START EXERCISE INPUTS

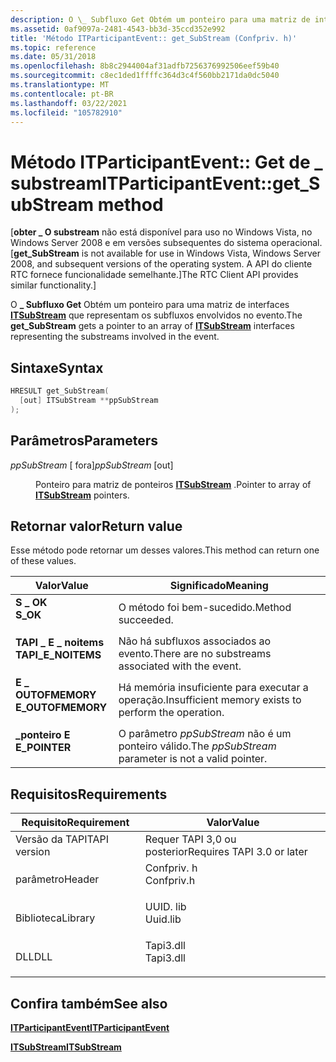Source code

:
 ```yaml
---
description: O \_ Subfluxo Get Obtém um ponteiro para uma matriz de interfaces ITSubStream que representam os subfluxos envolvidos no evento.
ms.assetid: 0af9097a-2481-4543-bb3d-35ccd352e992
title: 'Método ITParticipantEvent:: get_SubStream (Confpriv. h)'
ms.topic: reference
ms.date: 05/31/2018
ms.openlocfilehash: 8b8c2944004af31adfb7256376992506eef59b40
ms.sourcegitcommit: c8ec1ded1ffffc364d3c4f560bb2171da0dc5040
ms.translationtype: MT
ms.contentlocale: pt-BR
ms.lasthandoff: 03/22/2021
ms.locfileid: "105782910"
---
```

# <a name="itparticipanteventget_substream-method"></a><span data-ttu-id="f6fe2-103">Método ITParticipantEvent:: Get de \_ substream</span><span class="sxs-lookup"><span data-stu-id="f6fe2-103">ITParticipantEvent::get\_SubStream method</span></span>

<span data-ttu-id="f6fe2-104">\[**obter \_ O substream** não está disponível para uso no Windows Vista, no Windows Server 2008 e em versões subsequentes do sistema operacional.</span><span class="sxs-lookup"><span data-stu-id="f6fe2-104">\[**get\_SubStream** is not available for use in Windows Vista, Windows Server 2008, and subsequent versions of the operating system.</span></span> <span data-ttu-id="f6fe2-105">A API do cliente RTC fornece funcionalidade semelhante.\]</span><span class="sxs-lookup"><span data-stu-id="f6fe2-105">The RTC Client API provides similar functionality.\]</span></span>

<span data-ttu-id="f6fe2-106">O **\_ Subfluxo Get** Obtém um ponteiro para uma matriz de interfaces [**ITSubStream**](/windows/win32/api/tapi3if/nn-tapi3if-itsubstream) que representam os subfluxos envolvidos no evento.</span><span class="sxs-lookup"><span data-stu-id="f6fe2-106">The **get\_SubStream** gets a pointer to an array of [**ITSubStream**](/windows/win32/api/tapi3if/nn-tapi3if-itsubstream) interfaces representing the substreams involved in the event.</span></span>

## <a name="syntax"></a><span data-ttu-id="f6fe2-107">Sintaxe</span><span class="sxs-lookup"><span data-stu-id="f6fe2-107">Syntax</span></span>


```C++
HRESULT get_SubStream(
  [out] ITSubStream **ppSubStream
);
```



## <a name="parameters"></a><span data-ttu-id="f6fe2-108">Parâmetros</span><span class="sxs-lookup"><span data-stu-id="f6fe2-108">Parameters</span></span>

<dl> <dt>

<span data-ttu-id="f6fe2-109">*ppSubStream* \[ fora\]</span><span class="sxs-lookup"><span data-stu-id="f6fe2-109">*ppSubStream* \[out\]</span></span>
</dt> <dd>

<span data-ttu-id="f6fe2-110">Ponteiro para matriz de ponteiros [**ITSubStream**](/windows/win32/api/tapi3if/nn-tapi3if-itsubstream) .</span><span class="sxs-lookup"><span data-stu-id="f6fe2-110">Pointer to array of [**ITSubStream**](/windows/win32/api/tapi3if/nn-tapi3if-itsubstream) pointers.</span></span>

</dd> </dl>

## <a name="return-value"></a><span data-ttu-id="f6fe2-111">Retornar valor</span><span class="sxs-lookup"><span data-stu-id="f6fe2-111">Return value</span></span>

<span data-ttu-id="f6fe2-112">Esse método pode retornar um desses valores.</span><span class="sxs-lookup"><span data-stu-id="f6fe2-112">This method can return one of these values.</span></span>



| <span data-ttu-id="f6fe2-113">Valor</span><span class="sxs-lookup"><span data-stu-id="f6fe2-113">Value</span></span>                                                                                           | <span data-ttu-id="f6fe2-114">Significado</span><span class="sxs-lookup"><span data-stu-id="f6fe2-114">Meaning</span></span>                                                         |
|-------------------------------------------------------------------------------------------------|-----------------------------------------------------------------|
| <dl> <span data-ttu-id="f6fe2-115"><dt>**S \_ OK**</dt></span><span class="sxs-lookup"><span data-stu-id="f6fe2-115"><dt>**S\_OK**</dt></span></span> </dl>            | <span data-ttu-id="f6fe2-116">O método foi bem-sucedido.</span><span class="sxs-lookup"><span data-stu-id="f6fe2-116">Method succeeded.</span></span><br/>                                    |
| <dl> <span data-ttu-id="f6fe2-117"><dt>**TAPI \_ E \_ noitems**</dt></span><span class="sxs-lookup"><span data-stu-id="f6fe2-117"><dt>**TAPI\_E\_NOITEMS**</dt></span></span> </dl> | <span data-ttu-id="f6fe2-118">Não há subfluxos associados ao evento.</span><span class="sxs-lookup"><span data-stu-id="f6fe2-118">There are no substreams associated with the event.</span></span><br/>   |
| <dl> <span data-ttu-id="f6fe2-119"><dt>**E \_ OUTOFMEMORY**</dt></span><span class="sxs-lookup"><span data-stu-id="f6fe2-119"><dt>**E\_OUTOFMEMORY**</dt></span></span> </dl>   | <span data-ttu-id="f6fe2-120">Há memória insuficiente para executar a operação.</span><span class="sxs-lookup"><span data-stu-id="f6fe2-120">Insufficient memory exists to perform the operation.</span></span><br/> |
| <dl> <span data-ttu-id="f6fe2-121"><dt>**\_ponteiro E**</dt></span><span class="sxs-lookup"><span data-stu-id="f6fe2-121"><dt>**E\_POINTER**</dt></span></span> </dl>       | <span data-ttu-id="f6fe2-122">O parâmetro *ppSubStream* não é um ponteiro válido.</span><span class="sxs-lookup"><span data-stu-id="f6fe2-122">The *ppSubStream* parameter is not a valid pointer.</span></span><br/>  |



 

## <a name="requirements"></a><span data-ttu-id="f6fe2-123">Requisitos</span><span class="sxs-lookup"><span data-stu-id="f6fe2-123">Requirements</span></span>



| <span data-ttu-id="f6fe2-124">Requisito</span><span class="sxs-lookup"><span data-stu-id="f6fe2-124">Requirement</span></span> | <span data-ttu-id="f6fe2-125">Valor</span><span class="sxs-lookup"><span data-stu-id="f6fe2-125">Value</span></span> |
|-------------------------|---------------------------------------------------------------------------------------|
| <span data-ttu-id="f6fe2-126">Versão da TAPI</span><span class="sxs-lookup"><span data-stu-id="f6fe2-126">TAPI version</span></span><br/> | <span data-ttu-id="f6fe2-127">Requer TAPI 3,0 ou posterior</span><span class="sxs-lookup"><span data-stu-id="f6fe2-127">Requires TAPI 3.0 or later</span></span><br/>                                                 |
| <span data-ttu-id="f6fe2-128">parâmetro</span><span class="sxs-lookup"><span data-stu-id="f6fe2-128">Header</span></span><br/>       | <dl> <span data-ttu-id="f6fe2-129"><dt>Confpriv. h</dt></span><span class="sxs-lookup"><span data-stu-id="f6fe2-129"><dt>Confpriv.h</dt></span></span> </dl> |
| <span data-ttu-id="f6fe2-130">Biblioteca</span><span class="sxs-lookup"><span data-stu-id="f6fe2-130">Library</span></span><br/>      | <dl> <span data-ttu-id="f6fe2-131"><dt>UUID. lib</dt></span><span class="sxs-lookup"><span data-stu-id="f6fe2-131"><dt>Uuid.lib</dt></span></span> </dl>   |
| <span data-ttu-id="f6fe2-132">DLL</span><span class="sxs-lookup"><span data-stu-id="f6fe2-132">DLL</span></span><br/>          | <dl> <span data-ttu-id="f6fe2-133"><dt>Tapi3.dll</dt></span><span class="sxs-lookup"><span data-stu-id="f6fe2-133"><dt>Tapi3.dll</dt></span></span> </dl>  |



## <a name="see-also"></a><span data-ttu-id="f6fe2-134">Confira também</span><span class="sxs-lookup"><span data-stu-id="f6fe2-134">See also</span></span>

<dl> <dt>

[<span data-ttu-id="f6fe2-135">**ITParticipantEvent**</span><span class="sxs-lookup"><span data-stu-id="f6fe2-135">**ITParticipantEvent**</span></span>](itparticipantevent.md)
</dt> <dt>

[<span data-ttu-id="f6fe2-136">**ITSubStream**</span><span class="sxs-lookup"><span data-stu-id="f6fe2-136">**ITSubStream**</span></span>](/windows/win32/api/tapi3if/nn-tapi3if-itsubstream)
</dt> </dl>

END EXERCISE INPUTS

*TASK INSTRUCTIONS*
Give back the lines word for word, from the very first in the material above to the one that has "provides similar functionality.\]</span></span>", both included, without the pictures.

*EXERCISE RESPONSE*
Source code

:
 ```yaml
---
description: O \_ Subfluxo Get Obtém um ponteiro para uma matriz de interfaces ITSubStream que representam os subfluxos envolvidos no evento.
ms.assetid: 0af9097a-2481-4543-bb3d-35ccd352e992
title: 'Método ITParticipantEvent:: get_SubStream (Confpriv. h)'
ms.topic: reference
ms.date: 05/31/2018
ms.openlocfilehash: 8b8c2944004af31adfb7256376992506eef59b40
ms.sourcegitcommit: c8ec1ded1ffffc364d3c4f560bb2171da0dc5040
ms.translationtype: MT
ms.contentlocale: pt-BR
ms.lasthandoff: 03/22/2021
ms.locfileid: "105782910"
---
```

# <a name="itparticipanteventget_substream-method"></a><span data-ttu-id="f6fe2-103">Método ITParticipantEvent:: Get de \_ substream</span><span class="sxs-lookup"><span data-stu-id="f6fe2-103">ITParticipantEvent::get\_SubStream method</span></span>

<span data-ttu-id="f6fe2-104">\[**obter \_ O substream** não está disponível para uso no Windows Vista, no Windows Server 2008 e em versões subsequentes do sistema operacional.</span><span class="sxs-lookup"><span data-stu-id="f6fe2-104">\[**get\_SubStream** is not available for use in Windows Vista, Windows Server 2008, and subsequent versions of the operating system.</span></span> <span data-ttu-id="f6fe2-105">A API do cliente RTC fornece funcionalidade semelhante.\]</span><span class="sxs-lookup"><span data-stu-id="f6fe2-105">The RTC Client API provides similar functionality.\]</span></span>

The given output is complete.